--- Available data ---
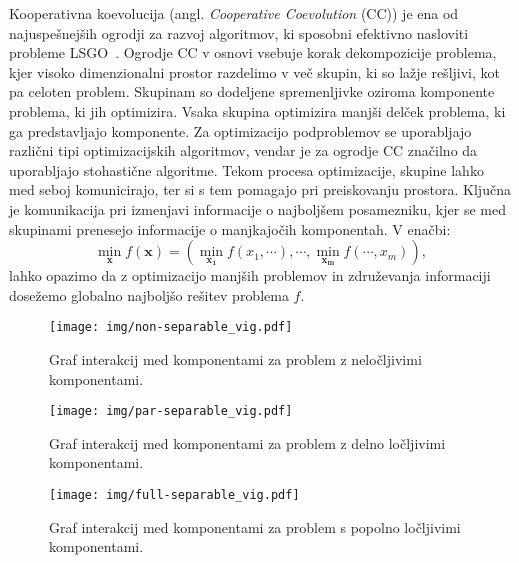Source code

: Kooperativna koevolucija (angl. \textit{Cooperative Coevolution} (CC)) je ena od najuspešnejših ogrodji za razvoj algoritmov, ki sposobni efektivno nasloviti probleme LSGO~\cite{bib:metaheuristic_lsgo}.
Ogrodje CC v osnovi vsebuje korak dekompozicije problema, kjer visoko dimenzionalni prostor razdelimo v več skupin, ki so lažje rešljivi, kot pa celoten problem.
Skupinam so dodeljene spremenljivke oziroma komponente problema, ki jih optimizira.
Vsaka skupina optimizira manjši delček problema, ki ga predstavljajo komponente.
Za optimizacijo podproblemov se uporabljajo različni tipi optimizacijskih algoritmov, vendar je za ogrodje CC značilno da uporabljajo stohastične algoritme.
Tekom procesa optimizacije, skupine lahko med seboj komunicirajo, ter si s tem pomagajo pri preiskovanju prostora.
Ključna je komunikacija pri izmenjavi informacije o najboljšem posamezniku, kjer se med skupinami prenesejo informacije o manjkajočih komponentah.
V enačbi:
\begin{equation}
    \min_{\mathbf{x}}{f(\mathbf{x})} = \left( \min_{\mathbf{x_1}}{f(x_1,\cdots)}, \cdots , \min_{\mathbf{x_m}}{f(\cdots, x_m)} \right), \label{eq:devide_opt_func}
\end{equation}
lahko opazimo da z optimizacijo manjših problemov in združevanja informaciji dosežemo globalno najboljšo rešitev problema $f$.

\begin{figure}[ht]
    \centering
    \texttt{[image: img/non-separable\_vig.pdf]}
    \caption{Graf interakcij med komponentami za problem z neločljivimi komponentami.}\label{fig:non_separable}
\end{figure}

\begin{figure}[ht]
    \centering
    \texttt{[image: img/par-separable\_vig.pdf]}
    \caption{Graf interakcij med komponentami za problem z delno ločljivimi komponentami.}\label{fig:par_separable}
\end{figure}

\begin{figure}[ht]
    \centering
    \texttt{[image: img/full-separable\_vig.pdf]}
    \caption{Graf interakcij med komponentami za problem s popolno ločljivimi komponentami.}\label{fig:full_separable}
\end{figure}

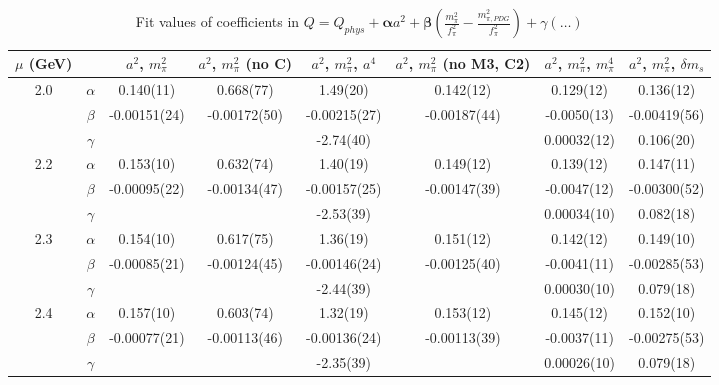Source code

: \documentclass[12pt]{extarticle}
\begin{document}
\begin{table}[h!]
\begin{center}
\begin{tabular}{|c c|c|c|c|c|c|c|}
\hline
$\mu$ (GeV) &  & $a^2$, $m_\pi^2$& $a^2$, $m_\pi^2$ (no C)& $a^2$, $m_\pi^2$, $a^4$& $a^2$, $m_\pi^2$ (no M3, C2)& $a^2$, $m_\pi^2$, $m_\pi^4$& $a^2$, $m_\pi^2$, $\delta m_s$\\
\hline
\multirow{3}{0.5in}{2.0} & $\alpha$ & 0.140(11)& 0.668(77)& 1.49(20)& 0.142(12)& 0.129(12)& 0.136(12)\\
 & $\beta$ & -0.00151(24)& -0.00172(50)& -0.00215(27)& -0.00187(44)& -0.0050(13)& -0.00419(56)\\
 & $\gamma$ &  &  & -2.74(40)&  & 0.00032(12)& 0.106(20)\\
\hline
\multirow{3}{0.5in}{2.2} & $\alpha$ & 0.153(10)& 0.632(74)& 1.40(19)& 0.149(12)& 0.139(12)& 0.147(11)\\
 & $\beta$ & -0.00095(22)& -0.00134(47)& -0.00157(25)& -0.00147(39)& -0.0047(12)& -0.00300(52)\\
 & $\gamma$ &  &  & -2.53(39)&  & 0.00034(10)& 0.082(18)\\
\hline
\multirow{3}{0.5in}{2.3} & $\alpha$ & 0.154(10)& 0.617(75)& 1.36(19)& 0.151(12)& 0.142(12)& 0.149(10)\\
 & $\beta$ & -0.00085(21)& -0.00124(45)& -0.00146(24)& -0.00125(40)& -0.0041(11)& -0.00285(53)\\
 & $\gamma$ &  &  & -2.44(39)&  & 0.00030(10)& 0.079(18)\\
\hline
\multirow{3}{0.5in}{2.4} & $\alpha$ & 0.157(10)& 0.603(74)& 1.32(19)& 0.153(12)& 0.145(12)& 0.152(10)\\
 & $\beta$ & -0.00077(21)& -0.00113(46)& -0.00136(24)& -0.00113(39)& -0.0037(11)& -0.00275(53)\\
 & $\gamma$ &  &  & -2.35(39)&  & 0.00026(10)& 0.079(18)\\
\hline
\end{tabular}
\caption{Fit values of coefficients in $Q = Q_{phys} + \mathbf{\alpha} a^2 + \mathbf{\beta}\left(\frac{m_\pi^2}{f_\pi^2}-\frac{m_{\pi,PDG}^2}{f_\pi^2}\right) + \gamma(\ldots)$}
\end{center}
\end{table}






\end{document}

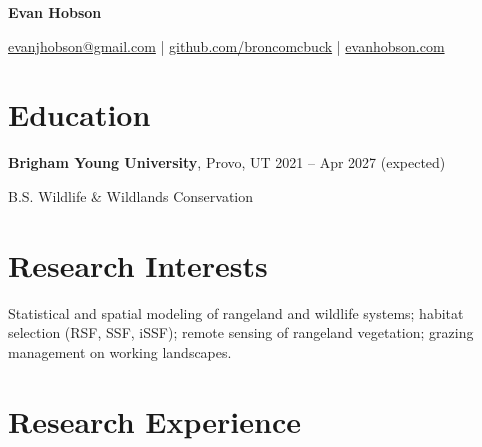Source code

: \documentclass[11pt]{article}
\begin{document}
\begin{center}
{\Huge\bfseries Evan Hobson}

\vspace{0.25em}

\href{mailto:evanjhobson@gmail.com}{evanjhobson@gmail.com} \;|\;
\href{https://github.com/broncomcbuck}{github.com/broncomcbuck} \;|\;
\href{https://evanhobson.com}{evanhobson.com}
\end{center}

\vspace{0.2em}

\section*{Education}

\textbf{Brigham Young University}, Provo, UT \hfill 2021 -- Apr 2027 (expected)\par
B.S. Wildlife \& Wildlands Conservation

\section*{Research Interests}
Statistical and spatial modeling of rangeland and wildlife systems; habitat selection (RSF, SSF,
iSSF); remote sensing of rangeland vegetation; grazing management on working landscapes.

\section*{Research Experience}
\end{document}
---
__Requirement__. Omit the pictures, then output every record exactly as given.

__Response area__.
Source code

: Kooperativna koevolucija (angl. \textit{Cooperative Coevolution} (CC)) je ena od najuspešnejših ogrodji za razvoj algoritmov, ki sposobni efektivno nasloviti probleme LSGO~\cite{bib:metaheuristic_lsgo}.
Ogrodje CC v osnovi vsebuje korak dekompozicije problema, kjer visoko dimenzionalni prostor razdelimo v več skupin, ki so lažje rešljivi, kot pa celoten problem.
Skupinam so dodeljene spremenljivke oziroma komponente problema, ki jih optimizira.
Vsaka skupina optimizira manjši delček problema, ki ga predstavljajo komponente.
Za optimizacijo podproblemov se uporabljajo različni tipi optimizacijskih algoritmov, vendar je za ogrodje CC značilno da uporabljajo stohastične algoritme.
Tekom procesa optimizacije, skupine lahko med seboj komunicirajo, ter si s tem pomagajo pri preiskovanju prostora.
Ključna je komunikacija pri izmenjavi informacije o najboljšem posamezniku, kjer se med skupinami prenesejo informacije o manjkajočih komponentah.
V enačbi:
\begin{equation}
    \min_{\mathbf{x}}{f(\mathbf{x})} = \left( \min_{\mathbf{x_1}}{f(x_1,\cdots)}, \cdots , \min_{\mathbf{x_m}}{f(\cdots, x_m)} \right), \label{eq:devide_opt_func}
\end{equation}
lahko opazimo da z optimizacijo manjših problemov in združevanja informaciji dosežemo globalno najboljšo rešitev problema $f$.

\begin{figure}[ht]
    \centering
    \texttt{[image: img/non-separable\_vig.pdf]}
    \caption{Graf interakcij med komponentami za problem z neločljivimi komponentami.}\label{fig:non_separable}
\end{figure}

\begin{figure}[ht]
    \centering
    \texttt{[image: img/par-separable\_vig.pdf]}
    \caption{Graf interakcij med komponentami za problem z delno ločljivimi komponentami.}\label{fig:par_separable}
\end{figure}

\begin{figure}[ht]
    \centering
    \texttt{[image: img/full-separable\_vig.pdf]}
    \caption{Graf interakcij med komponentami za problem s popolno ločljivimi komponentami.}\label{fig:full_separable}
\end{figure}

Source code

: \documentclass[12pt]{extarticle}
\begin{document}
\begin{table}[h!]
\begin{center}
\begin{tabular}{|c c|c|c|c|c|c|c|}
\hline
$\mu$ (GeV) &  & $a^2$, $m_\pi^2$& $a^2$, $m_\pi^2$ (no C)& $a^2$, $m_\pi^2$, $a^4$& $a^2$, $m_\pi^2$ (no M3, C2)& $a^2$, $m_\pi^2$, $m_\pi^4$& $a^2$, $m_\pi^2$, $\delta m_s$\\
\hline
\multirow{3}{0.5in}{2.0} & $\alpha$ & 0.140(11)& 0.668(77)& 1.49(20)& 0.142(12)& 0.129(12)& 0.136(12)\\
 & $\beta$ & -0.00151(24)& -0.00172(50)& -0.00215(27)& -0.00187(44)& -0.0050(13)& -0.00419(56)\\
 & $\gamma$ &  &  & -2.74(40)&  & 0.00032(12)& 0.106(20)\\
\hline
\multirow{3}{0.5in}{2.2} & $\alpha$ & 0.153(10)& 0.632(74)& 1.40(19)& 0.149(12)& 0.139(12)& 0.147(11)\\
 & $\beta$ & -0.00095(22)& -0.00134(47)& -0.00157(25)& -0.00147(39)& -0.0047(12)& -0.00300(52)\\
 & $\gamma$ &  &  & -2.53(39)&  & 0.00034(10)& 0.082(18)\\
\hline
\multirow{3}{0.5in}{2.3} & $\alpha$ & 0.154(10)& 0.617(75)& 1.36(19)& 0.151(12)& 0.142(12)& 0.149(10)\\
 & $\beta$ & -0.00085(21)& -0.00124(45)& -0.00146(24)& -0.00125(40)& -0.0041(11)& -0.00285(53)\\
 & $\gamma$ &  &  & -2.44(39)&  & 0.00030(10)& 0.079(18)\\
\hline
\multirow{3}{0.5in}{2.4} & $\alpha$ & 0.157(10)& 0.603(74)& 1.32(19)& 0.153(12)& 0.145(12)& 0.152(10)\\
 & $\beta$ & -0.00077(21)& -0.00113(46)& -0.00136(24)& -0.00113(39)& -0.0037(11)& -0.00275(53)\\
 & $\gamma$ &  &  & -2.35(39)&  & 0.00026(10)& 0.079(18)\\
\hline
\end{tabular}
\caption{Fit values of coefficients in $Q = Q_{phys} + \mathbf{\alpha} a^2 + \mathbf{\beta}\left(\frac{m_\pi^2}{f_\pi^2}-\frac{m_{\pi,PDG}^2}{f_\pi^2}\right) + \gamma(\ldots)$}
\end{center}
\end{table}






\end{document}

Source code

: \documentclass[11pt]{article}
\begin{document}
\begin{center}
{\Huge\bfseries Evan Hobson}

\vspace{0.25em}

\href{mailto:evanjhobson@gmail.com}{evanjhobson@gmail.com} \;|\;
\href{https://github.com/broncomcbuck}{github.com/broncomcbuck} \;|\;
\href{https://evanhobson.com}{evanhobson.com}
\end{center}

\vspace{0.2em}

\section*{Education}

\textbf{Brigham Young University}, Provo, UT \hfill 2021 -- Apr 2027 (expected)\par
B.S. Wildlife \& Wildlands Conservation

\section*{Research Interests}
Statistical and spatial modeling of rangeland and wildlife systems; habitat selection (RSF, SSF,
iSSF); remote sensing of rangeland vegetation; grazing management on working landscapes.

\section*{Research Experience}
\end{document}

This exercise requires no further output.